The intrinsic permeability of shale is only a characteristic of shale rock features, including its fabric and texture. However, its value depends on the prescribed temperature and stress conditions as these conditions can alter the shale-rock by deformation. In contrast, the apparent permeability measured by Darcy's law is a property which depends both on the shale rock properties, transport conditions, and fluid properties and behavior modified by pore-confinement effects. Thus, the permeability measured using a Darcy-type equation is the apparent permeability depending on the prevailing conditions of fluid, transport, and shale, and not the intrinsic permeability. In fact, this is the primary reason of contradictory values of permeability measured by different laboratories. Beskok and Karniadakis (1999) expressed the difference between the intrinsic and apparent permeability for flow through a single capillary tube by a conveniently simple correction factor based on the prevailing local conditions in shale formations. Civan (2010) extended and generalized their formulation to a bundle of tortuous tubes representing the gas transport paths in shale. A bundle of tubes is a special case of a more general porous media. Transport formulas for a bundle of tubes differ from the more general case by the value of their formation factor (Sigal, 2002, Sigal, 2013). In terms of the cementation exponent for conventional reservoir rocks it is the transformation from m = 1 to value closer to two.
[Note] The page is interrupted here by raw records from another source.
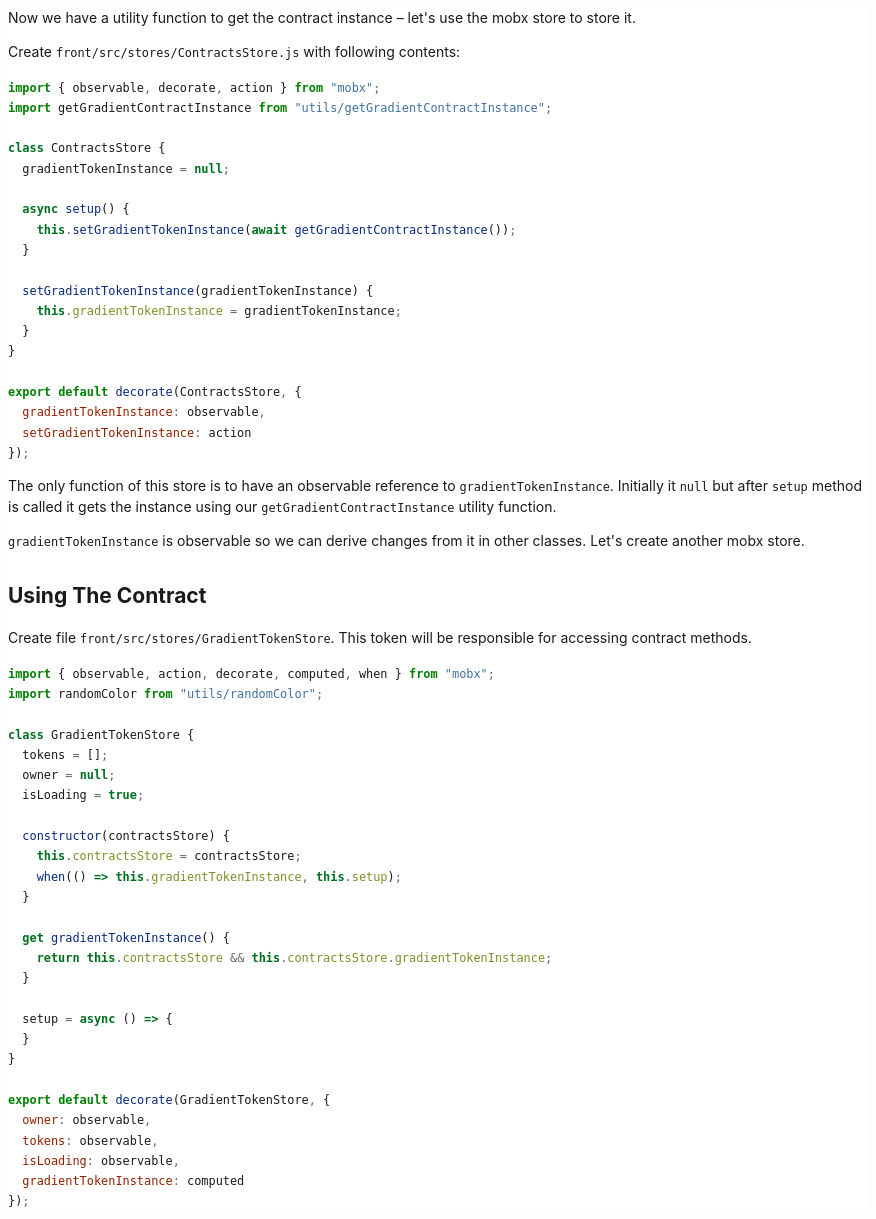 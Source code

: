 Now we have a utility function to get the contract instance – let's use the mobx store to store it.

Create `front/src/stores/ContractsStore.js` with following contents:

```js
import { observable, decorate, action } from "mobx";
import getGradientContractInstance from "utils/getGradientContractInstance";

class ContractsStore {
  gradientTokenInstance = null;

  async setup() {
    this.setGradientTokenInstance(await getGradientContractInstance());
  }

  setGradientTokenInstance(gradientTokenInstance) {
    this.gradientTokenInstance = gradientTokenInstance;
  }
}

export default decorate(ContractsStore, {
  gradientTokenInstance: observable,
  setGradientTokenInstance: action
});
```

The only function of this store is to have an observable reference to `gradientTokenInstance`. Initially it `null` but after `setup` method is called it gets the instance using our `getGradientContractInstance` utility function.

`gradientTokenInstance` is observable so we can derive changes from it in other classes. Let's create another mobx store.

## Using The Contract

Create file `front/src/stores/GradientTokenStore`. This token will be responsible for accessing contract methods.

```js
import { observable, action, decorate, computed, when } from "mobx";
import randomColor from "utils/randomColor";

class GradientTokenStore {
  tokens = [];
  owner = null;
  isLoading = true;

  constructor(contractsStore) {
    this.contractsStore = contractsStore;
    when(() => this.gradientTokenInstance, this.setup);
  }

  get gradientTokenInstance() {
    return this.contractsStore && this.contractsStore.gradientTokenInstance;
  }

  setup = async () => {
  }
}

export default decorate(GradientTokenStore, {
  owner: observable,
  tokens: observable,
  isLoading: observable,
  gradientTokenInstance: computed
});
```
Determination of the skeleton permeability in shale is very critical for improved reservoir management and plays a key role in production forecasts, well placement, and configuration optimization. Although permeability estimates may be obtained from production data analysis and history matching, such approaches are generally representative of larger reservoir volumes and thus cannot capture high resolution heterogeneities. A more informative approach is the use of core, crushed samples, or drill cuttings-based measurements obtained in the laboratory (Brace et al., 1968, Hsieh et al., 1981, Neuzil et al., 1981, Dicker and Smits, 1988, Luffel et al., 1993, Wu et al., 1998, Egermann et al., 2005, Cui et al., 2009, Barral et al., 2009, Civan et al., 2011, 2012, Profice et al., 2012, Xiong et al., 2012, and Tinni et al., 2012).